Task goal: What is needed is an exact copy of the data below, pictures excluded.

::: Records provided :::

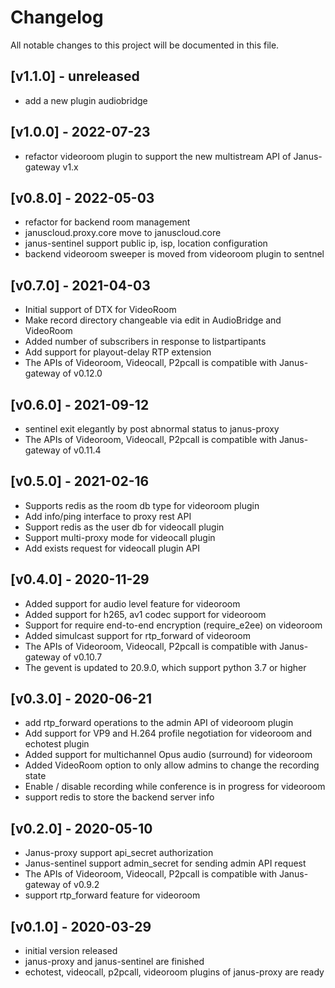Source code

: Changelog
==============

All notable changes to this project will be documented in this file.


 [v1.1.0]  - unreleased
---------------------------------

* add a new plugin audiobridge


 [v1.0.0]  - 2022-07-23
---------------------------------

* refactor videoroom plugin to support the new multistream API of Janus-gateway v1.x


 [v0.8.0]  - 2022-05-03
---------------------------------

* refactor for backend room management
* januscloud.proxy.core move to januscloud.core
* janus-sentinel support public ip, isp, location configuration
* backend videoroom sweeper is moved from videoroom plugin to sentnel


 [v0.7.0]  - 2021-04-03
---------------------------------

* Initial support of DTX for VideoRoom
* Make record directory changeable via edit in AudioBridge and VideoRoom
* Added number of subscribers in response to listpartipants
* Add support for playout-delay RTP extension
* The APIs of Videoroom, Videocall, P2pcall is compatible with Janus-gateway of v0.12.0



 [v0.6.0]  - 2021-09-12
---------------------------------

* sentinel exit elegantly by post abnormal status to janus-proxy
* The APIs of Videoroom, Videocall, P2pcall is compatible with Janus-gateway of v0.11.4


 [v0.5.0]  - 2021-02-16
---------------------------------
* Supports redis as the room db type for videoroom plugin
* Add info/ping interface to proxy rest API
* Support redis as the user db for videocall plugin
* Support multi-proxy mode for videocall plugin
* Add exists request for videocall plugin API

 [v0.4.0]  - 2020-11-29
---------------------------------
* Added support for audio level feature for videoroom
* Added support for h265, av1 codec support for videoroom
* Support for require end-to-end encryption (require_e2ee) on videoroom
* Added simulcast support for rtp_forward of videoroom
* The APIs of Videoroom, Videocall, P2pcall is compatible with Janus-gateway of v0.10.7
* The gevent is updated to 20.9.0, which support python 3.7 or higher

 [v0.3.0]  - 2020-06-21
---------------------------------

* add rtp_forward operations to the admin API of videoroom plugin
* Add support for VP9 and H.264 profile negotiation for videoroom and echotest plugin
* Added support for multichannel Opus audio (surround) for videoroom
* Added VideoRoom option to only allow admins to change the recording state
* Enable / disable recording while conference is in progress for videoroom
* support redis to store the backend server info

 [v0.2.0]  - 2020-05-10
---------------------------------

* Janus-proxy support api_secret authorization
* Janus-sentinel support admin_secret for sending admin API request
* The APIs of Videoroom, Videocall, P2pcall is compatible with Janus-gateway of v0.9.2
* support rtp_forward feature for videoroom


 [v0.1.0]  - 2020-03-29
---------------------------------

* initial version released
* janus-proxy and janus-sentinel are finished
* echotest, videocall, p2pcall, videoroom plugins of janus-proxy are ready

:::

Exercise answer:
Source code

: Changelog
==============

All notable changes to this project will be documented in this file.


 [v1.1.0]  - unreleased
---------------------------------

* add a new plugin audiobridge


 [v1.0.0]  - 2022-07-23
---------------------------------

* refactor videoroom plugin to support the new multistream API of Janus-gateway v1.x


 [v0.8.0]  - 2022-05-03
---------------------------------

* refactor for backend room management
* januscloud.proxy.core move to januscloud.core
* janus-sentinel support public ip, isp, location configuration
* backend videoroom sweeper is moved from videoroom plugin to sentnel


 [v0.7.0]  - 2021-04-03
---------------------------------

* Initial support of DTX for VideoRoom
* Make record directory changeable via edit in AudioBridge and VideoRoom
* Added number of subscribers in response to listpartipants
* Add support for playout-delay RTP extension
* The APIs of Videoroom, Videocall, P2pcall is compatible with Janus-gateway of v0.12.0



 [v0.6.0]  - 2021-09-12
---------------------------------

* sentinel exit elegantly by post abnormal status to janus-proxy
* The APIs of Videoroom, Videocall, P2pcall is compatible with Janus-gateway of v0.11.4


 [v0.5.0]  - 2021-02-16
---------------------------------
* Supports redis as the room db type for videoroom plugin
* Add info/ping interface to proxy rest API
* Support redis as the user db for videocall plugin
* Support multi-proxy mode for videocall plugin
* Add exists request for videocall plugin API

 [v0.4.0]  - 2020-11-29
---------------------------------
* Added support for audio level feature for videoroom
* Added support for h265, av1 codec support for videoroom
* Support for require end-to-end encryption (require_e2ee) on videoroom
* Added simulcast support for rtp_forward of videoroom
* The APIs of Videoroom, Videocall, P2pcall is compatible with Janus-gateway of v0.10.7
* The gevent is updated to 20.9.0, which support python 3.7 or higher

 [v0.3.0]  - 2020-06-21
---------------------------------

* add rtp_forward operations to the admin API of videoroom plugin
* Add support for VP9 and H.264 profile negotiation for videoroom and echotest plugin
* Added support for multichannel Opus audio (surround) for videoroom
* Added VideoRoom option to only allow admins to change the recording state
* Enable / disable recording while conference is in progress for videoroom
* support redis to store the backend server info

 [v0.2.0]  - 2020-05-10
---------------------------------

* Janus-proxy support api_secret authorization
* Janus-sentinel support admin_secret for sending admin API request
* The APIs of Videoroom, Videocall, P2pcall is compatible with Janus-gateway of v0.9.2
* support rtp_forward feature for videoroom


 [v0.1.0]  - 2020-03-29
---------------------------------

* initial version released
* janus-proxy and janus-sentinel are finished
* echotest, videocall, p2pcall, videoroom plugins of janus-proxy are ready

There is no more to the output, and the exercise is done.